*Problem details*:
Each line containing the word "could" must be copied from the material below.

*Exercise inputs*:
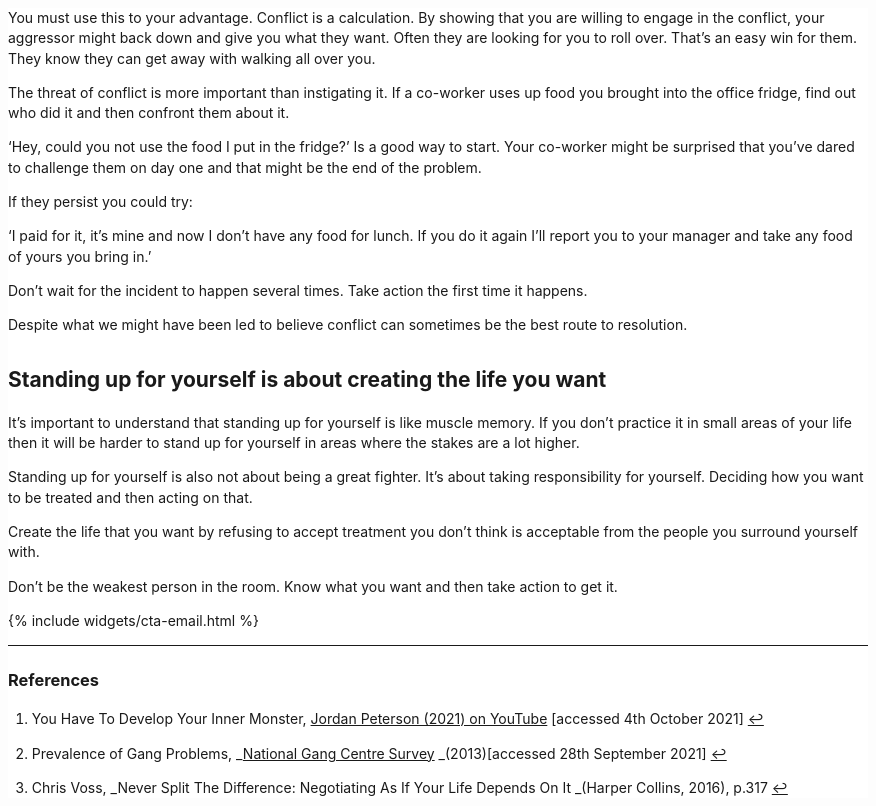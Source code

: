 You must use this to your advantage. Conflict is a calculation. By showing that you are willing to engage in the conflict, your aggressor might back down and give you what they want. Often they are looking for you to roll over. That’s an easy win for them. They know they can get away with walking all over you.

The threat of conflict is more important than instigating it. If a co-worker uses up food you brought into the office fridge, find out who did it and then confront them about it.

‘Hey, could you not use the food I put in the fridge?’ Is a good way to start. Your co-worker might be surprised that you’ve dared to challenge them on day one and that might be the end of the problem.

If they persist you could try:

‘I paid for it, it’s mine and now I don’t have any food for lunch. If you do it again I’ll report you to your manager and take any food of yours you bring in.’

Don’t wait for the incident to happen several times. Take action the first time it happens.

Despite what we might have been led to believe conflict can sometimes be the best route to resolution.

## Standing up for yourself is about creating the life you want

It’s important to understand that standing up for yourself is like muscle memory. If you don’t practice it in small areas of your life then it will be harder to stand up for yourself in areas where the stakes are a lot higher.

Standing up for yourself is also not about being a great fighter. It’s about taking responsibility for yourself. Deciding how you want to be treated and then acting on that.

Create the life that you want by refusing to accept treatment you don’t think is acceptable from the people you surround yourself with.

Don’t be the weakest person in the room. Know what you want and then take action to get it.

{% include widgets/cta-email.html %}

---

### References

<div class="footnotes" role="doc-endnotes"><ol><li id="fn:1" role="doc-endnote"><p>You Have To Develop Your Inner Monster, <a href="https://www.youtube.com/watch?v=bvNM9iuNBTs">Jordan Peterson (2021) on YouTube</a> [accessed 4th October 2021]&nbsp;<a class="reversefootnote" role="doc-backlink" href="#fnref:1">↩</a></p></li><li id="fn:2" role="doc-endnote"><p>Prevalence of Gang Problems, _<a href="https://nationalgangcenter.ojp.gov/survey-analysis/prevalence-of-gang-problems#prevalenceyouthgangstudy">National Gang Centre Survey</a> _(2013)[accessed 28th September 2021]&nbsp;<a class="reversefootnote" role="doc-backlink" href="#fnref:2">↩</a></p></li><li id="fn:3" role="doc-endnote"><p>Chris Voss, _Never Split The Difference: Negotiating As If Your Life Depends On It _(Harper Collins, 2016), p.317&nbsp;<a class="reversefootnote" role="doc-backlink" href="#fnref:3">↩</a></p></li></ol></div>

* * *

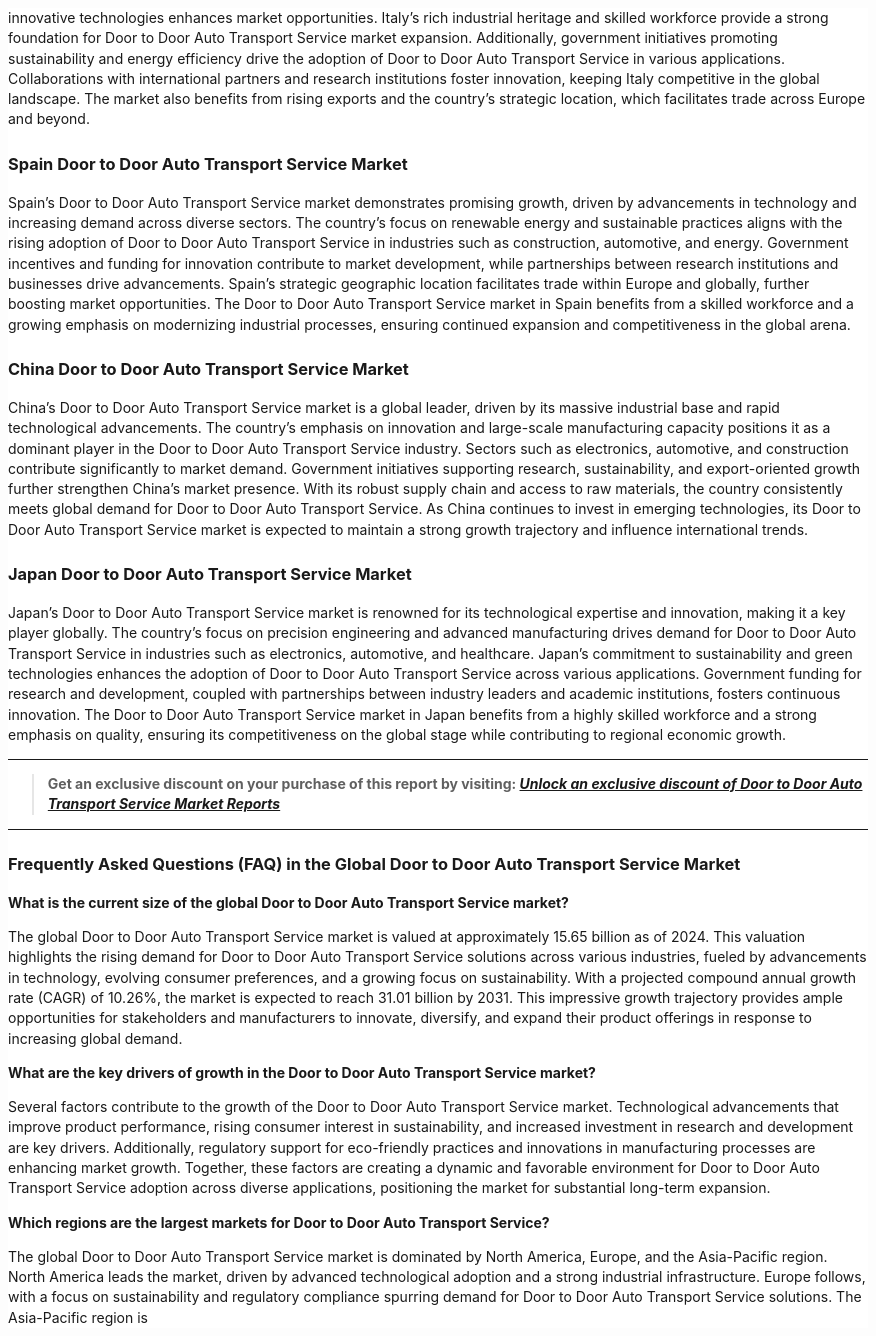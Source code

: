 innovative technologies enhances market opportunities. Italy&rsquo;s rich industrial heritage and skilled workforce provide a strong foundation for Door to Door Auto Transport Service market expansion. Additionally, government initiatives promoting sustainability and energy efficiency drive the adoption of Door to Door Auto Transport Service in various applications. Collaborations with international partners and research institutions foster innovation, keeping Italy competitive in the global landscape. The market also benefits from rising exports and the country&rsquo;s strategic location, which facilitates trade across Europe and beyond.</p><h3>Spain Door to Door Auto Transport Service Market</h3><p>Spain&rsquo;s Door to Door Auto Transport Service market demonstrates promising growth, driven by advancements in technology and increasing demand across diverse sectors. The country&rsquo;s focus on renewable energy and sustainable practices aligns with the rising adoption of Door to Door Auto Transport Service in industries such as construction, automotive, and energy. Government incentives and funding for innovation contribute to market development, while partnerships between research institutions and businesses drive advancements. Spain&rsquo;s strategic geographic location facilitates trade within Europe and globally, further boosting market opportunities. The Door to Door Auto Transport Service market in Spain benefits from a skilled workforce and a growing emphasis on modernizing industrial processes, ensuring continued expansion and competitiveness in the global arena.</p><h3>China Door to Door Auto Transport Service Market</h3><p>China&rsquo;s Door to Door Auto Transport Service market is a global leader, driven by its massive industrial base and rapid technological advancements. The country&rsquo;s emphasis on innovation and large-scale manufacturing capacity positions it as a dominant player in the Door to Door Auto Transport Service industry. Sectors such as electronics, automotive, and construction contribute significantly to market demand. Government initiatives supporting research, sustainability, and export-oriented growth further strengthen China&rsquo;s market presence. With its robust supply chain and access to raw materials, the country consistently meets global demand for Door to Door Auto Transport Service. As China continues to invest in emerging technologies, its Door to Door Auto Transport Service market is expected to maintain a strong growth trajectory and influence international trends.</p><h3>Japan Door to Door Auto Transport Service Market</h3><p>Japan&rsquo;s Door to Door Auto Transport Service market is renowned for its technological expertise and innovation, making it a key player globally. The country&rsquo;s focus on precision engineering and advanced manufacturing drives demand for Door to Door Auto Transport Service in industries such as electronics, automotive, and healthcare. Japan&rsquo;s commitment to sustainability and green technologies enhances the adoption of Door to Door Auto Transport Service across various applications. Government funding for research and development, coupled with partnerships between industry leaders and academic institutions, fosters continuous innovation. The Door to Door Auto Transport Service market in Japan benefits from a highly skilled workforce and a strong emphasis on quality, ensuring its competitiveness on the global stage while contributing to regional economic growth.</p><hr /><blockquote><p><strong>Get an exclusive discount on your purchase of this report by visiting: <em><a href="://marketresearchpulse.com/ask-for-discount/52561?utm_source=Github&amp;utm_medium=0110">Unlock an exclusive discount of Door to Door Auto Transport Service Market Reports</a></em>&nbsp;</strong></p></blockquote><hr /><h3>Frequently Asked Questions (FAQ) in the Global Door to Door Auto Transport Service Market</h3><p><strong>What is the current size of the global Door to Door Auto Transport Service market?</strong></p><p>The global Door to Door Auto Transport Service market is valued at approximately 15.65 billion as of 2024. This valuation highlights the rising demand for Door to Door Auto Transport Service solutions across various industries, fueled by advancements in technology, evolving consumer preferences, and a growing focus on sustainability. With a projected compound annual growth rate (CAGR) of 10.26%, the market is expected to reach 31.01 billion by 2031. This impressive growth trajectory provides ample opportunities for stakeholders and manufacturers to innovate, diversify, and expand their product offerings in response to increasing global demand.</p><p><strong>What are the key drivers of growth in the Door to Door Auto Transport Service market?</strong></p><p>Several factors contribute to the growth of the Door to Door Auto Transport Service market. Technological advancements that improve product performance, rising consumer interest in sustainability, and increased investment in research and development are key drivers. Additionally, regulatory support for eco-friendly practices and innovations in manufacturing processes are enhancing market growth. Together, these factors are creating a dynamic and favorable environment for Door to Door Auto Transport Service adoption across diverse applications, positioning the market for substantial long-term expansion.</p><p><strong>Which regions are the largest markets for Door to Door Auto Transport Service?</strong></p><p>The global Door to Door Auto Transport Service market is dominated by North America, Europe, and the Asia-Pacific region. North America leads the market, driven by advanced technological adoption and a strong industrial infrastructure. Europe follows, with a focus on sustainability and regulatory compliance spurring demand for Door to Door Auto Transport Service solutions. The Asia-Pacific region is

*Expected answer*:
‘Hey, could you not use the food I put in the fridge?’ Is a good way to start. Your co-worker might be surprised that you’ve dared to challenge them on day one and that might be the end of the problem.
If they persist you could try:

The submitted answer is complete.